Al Golden's star seemed to be rising very high after turning around a downtrodden Temple program into a solid winner.
On Dec. 13, 2010, Golden was officially hired as the head coach of the Miami Hurricanes, a program far from the dynasty of Howard Schnellenberger, Jimmy Johnson and Dennis Erickson during the 1980s and early 1990s.
And before he can coach a game at the U, his star could go down with a sinking ship after Charles Robinson, Dan Wetzel and Yahoo! Sports dropped an atomic bomb-esque revelation of major scandal proportions surrounding booster and convicted felon Nevin Shapiro.
For a guy who had been a rising star, this was the worst possible type of scare he could get.
As many as a dozen current players and 60 former Hurricanes and seven different coaches, most of whom are no longer at Miami, were implicated in Robinson's story.
That means that Golden will have to take time away from teaching his players his new system and instead play damage control.
Among the players Shapiro told Yahoo! that took illegal benefits include DT Marcus Forston, QB Jacory Harris, S Ray-Ray Armstrong and LB Sean Spence.
That could likely force Golden to bench those players until their names are cleared, if they get cleared, by the NCAA.
It creates quite a problem for Golden as those are without a doubt some of his most talented players on the roster.
And that doesn't even start to scratch the surface of the implications that could come from this scandal.

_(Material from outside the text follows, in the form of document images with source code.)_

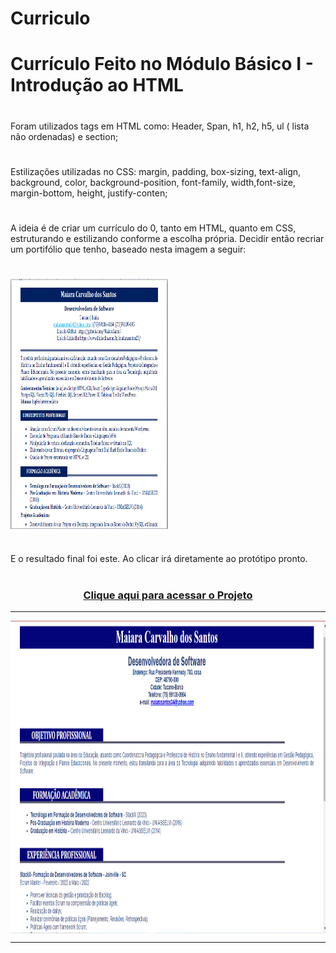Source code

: # Curriculo

# Currículo Feito no Módulo Básico I - Introdução ao HTML 
#
Foram utilizados tags em HTML como: Header, Span, h1, h2, h5, ul ( lista não ordenadas) e section;
#
Estilizações utilizadas no CSS: margin, padding, box-sizing, text-align, background, color,  background-position, font-family, width,font-size, margin-bottom, height, justify-conten;
#
A ideia é de criar um currículo do 0, tanto em HTML, quanto em CSS, estruturando e estilizando conforme a escolha própria. Decidir então recriar um portifólio que tenho, baseado nesta imagem a seguir:
#
 <img src="img/curriculo1.PNG" align="center" height="400em" width="50%"> 

#

E o resultado final foi este. Ao clicar irá diretamente ao protótipo pronto.

#
 
 ### <div align="center"> [Clique aqui para acessar o Projeto](https://curriculo-stackx.netlify.app/)
   
   ***
   
   <img src="img/curriculo.PNG" align="center" height="500em" width="100%"> 
   
   ***
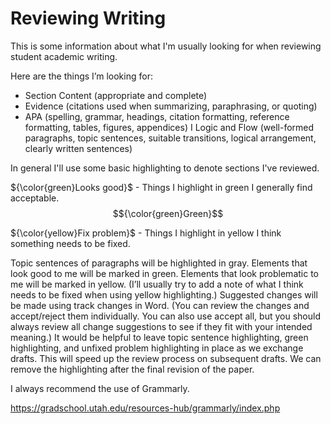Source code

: # Reviewing Writing

This is some information about what I'm usually looking for when reviewing student academic writing.

Here are the things I’m looking for: 

* Section Content (appropriate and complete)
* Evidence (citations used when summarizing, paraphrasing, or quoting)
* APA (spelling, grammar, headings, citation formatting, reference formatting, tables, figures, appendices)
I Logic and Flow (well-formed paragraphs, topic sentences, suitable transitions, logical arrangement, clearly written sentences)

In general I'll use some basic highlighting to denote sections I've reviewed.

${\color{green}Looks good}$ - Things I highlight in green I generally find acceptable. $${\color{green}Green}$$

${\color{yellow}Fix problem}$ - Things I highlight in yellow I think something needs to be fixed.

Topic sentences of paragraphs will be highlighted in gray. Elements that look good to me will be marked in green. Elements that look problematic to me will be marked in yellow. (I’ll usually try to add a note of what I think needs to be fixed when using yellow highlighting.) Suggested changes will be made using track changes in Word. (You can review the changes and accept/reject them individually. You can also use accept all, but you should always review all change suggestions to see if they fit with your intended meaning.) It would be helpful to leave topic sentence highlighting, green highlighting, and unfixed problem highlighting in place as we exchange drafts. This will speed up the review process on subsequent drafts. We can remove the highlighting after the final revision of the paper.

I always recommend the use of Grammarly.

https://gradschool.utah.edu/resources-hub/grammarly/index.php 
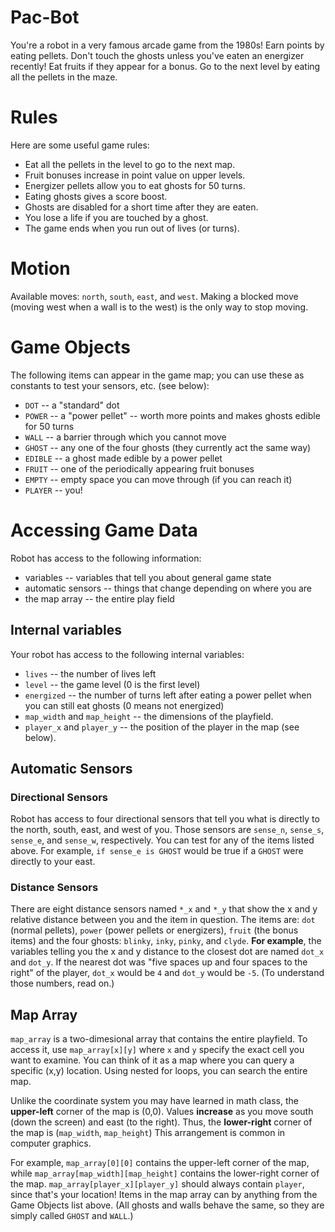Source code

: # Pac-Bot

You're a robot in a very famous arcade game from the 1980s! Earn points by eating pellets. Don't touch the ghosts unless you've eaten an energizer recently! Eat fruits if they appear for a bonus. Go to the next level by eating all the pellets in the maze.

# Rules

Here are some useful game rules:

 * Eat all the pellets in the level to go to the next map.
 * Fruit bonuses increase in point value on upper levels.
 * Energizer pellets allow you to eat ghosts for 50 turns.
 * Eating ghosts gives a score boost.
 * Ghosts are disabled for a short time after they are eaten.
 * You lose a life if you are touched by a ghost.
 * The game ends when you run out of lives (or turns).

# Motion

Available moves: `north`, `south`, `east`, and `west`. Making a blocked move (moving west when a wall is to the west) is the only way to stop moving.

# Game Objects

The following items can appear in the game map; you can use these as constants to test your sensors, etc. (see below):
 * `DOT` -- a "standard" dot
 * `POWER` -- a "power pellet" -- worth more points and makes ghosts edible for 50 turns
 * `WALL` -- a barrier through which you cannot move
 * `GHOST` -- any one of the four ghosts (they currently act the same way)
 * `EDIBLE` -- a ghost made edible by a power pellet
 * `FRUIT` -- one of the periodically appearing fruit bonuses
 * `EMPTY` -- empty space you can move through (if you can reach it)
 * `PLAYER` -- you!

# Accessing Game Data

Robot has access to the following information:
 * variables -- variables that tell you about general game state
 * automatic sensors -- things that change depending on where you are
 * the map array -- the entire play field

## Internal variables

Your robot has access to the following internal variables:

 * `lives` -- the number of lives left
 * `level` -- the game level (0 is the first level)
 * `energized` -- the number of turns left after eating a power pellet when you can still eat ghosts (0 means not energized)
 * `map_width` and `map_height` -- the dimensions of the playfield.
 * `player_x` and `player_y` -- the position of the player in the map (see below).

## Automatic Sensors
### Directional Sensors
Robot has access to four directional sensors that tell you what is directly to the north, south, east, and west of you. Those sensors are `sense_n`, `sense_s`, `sense_e`, and `sense_w`, respectively. You can test for any of the items listed above. For example, `if sense_e is GHOST` would be true if a `GHOST` were directly to your east.

### Distance Sensors
There are eight distance sensors named `*_x` and `*_y` that show the x and y relative distance between you and the item in question. The items are: `dot` (normal pellets), `power` (power pellets or energizers), `fruit` (the bonus items) and the four ghosts: `blinky`, `inky`, `pinky`, and `clyde`. **For example**, the variables telling you the x and y distance to the closest dot are named `dot_x` and `dot_y`. If the nearest dot was "five spaces up and four spaces to the right" of the player, `dot_x` would be `4` and `dot_y` would be `-5`. (To understand those numbers, read on.)

## Map Array

`map_array` is a two-dimesional array that contains the entire playfield. To access it, use `map_array[x][y]` where `x` and `y` specify the exact cell you want to examine. You can think of it as a map where you can query a specific (x,y) location. Using nested for loops, you can search the entire map.  

Unlike the coordinate system you may have learned in math class, the **upper-left** corner of the map is (0,0). Values **increase** as you move south (down the screen) and east (to the right). Thus, the **lower-right** corner of the map is (`map_width`, `map_height`) This arrangement is common in computer graphics.

For example, `map_array[0][0]` contains the upper-left corner of the map, while `map_array[map_width][map_height]` contains the lower-right corner of the map. `map_array[player_x][player_y]` should always contain `player`, since that's your location! Items in the map array can by anything from the Game Objects list above. (All ghosts and walls behave the same, so they are simply called `GHOST` and `WALL`.)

The infamous death penalty has been thrown around on message boards and Twitter in the past few hours, as this is arguably up there, if true with the Fab Five and the SMU slush fund scandals, as some the biggest scandals in recent NCAA history.
But the death penalty seems highly unlikely at the moment because the Hurricanes are currently not on probation, which is the primary basis in the NCAA rulebook and the real technical term in the rulebook, the repeat violator rule.
According to the letter of the rule, those guilty of being repeat violators are eligible for the death penalty, but only in the case of the most egregious violators such as SMU.
But make no mistake, Shapiro's testimony could put Miami in a position where they would get everything but the death penalty.
The testimony describes, in detail, around a thousand violations involving players and coaches, in addition to plenty cases of potential lack of institutional control, the four deadliest words in any NCAA investigation.
Getting back to Golden, it would be a shame for such a gifted up-and-comer to be stuck in this kind of situation.
Unfortunately, that is where the chips fell for Golden.
Like Lane Kiffin at USC, he is left to pick up the pieces of what look to be a program whose image is more shattered than ever in its history.
Perception is as important at times as the reality.
And it's a shame that a good coaching career like Golden's could soon go up in smoke.
Unfortunately, fate isn't always the perfect dream.
Al Golden's fate could forever be tied down to Nevin Shapiro, a man he probably never met, but a man who may have done more damage to his coaching career than any one game ever could.
And therein lies the biggest shame of the Miami scandal, as it could have claimed the career of a rising star that never saw it coming.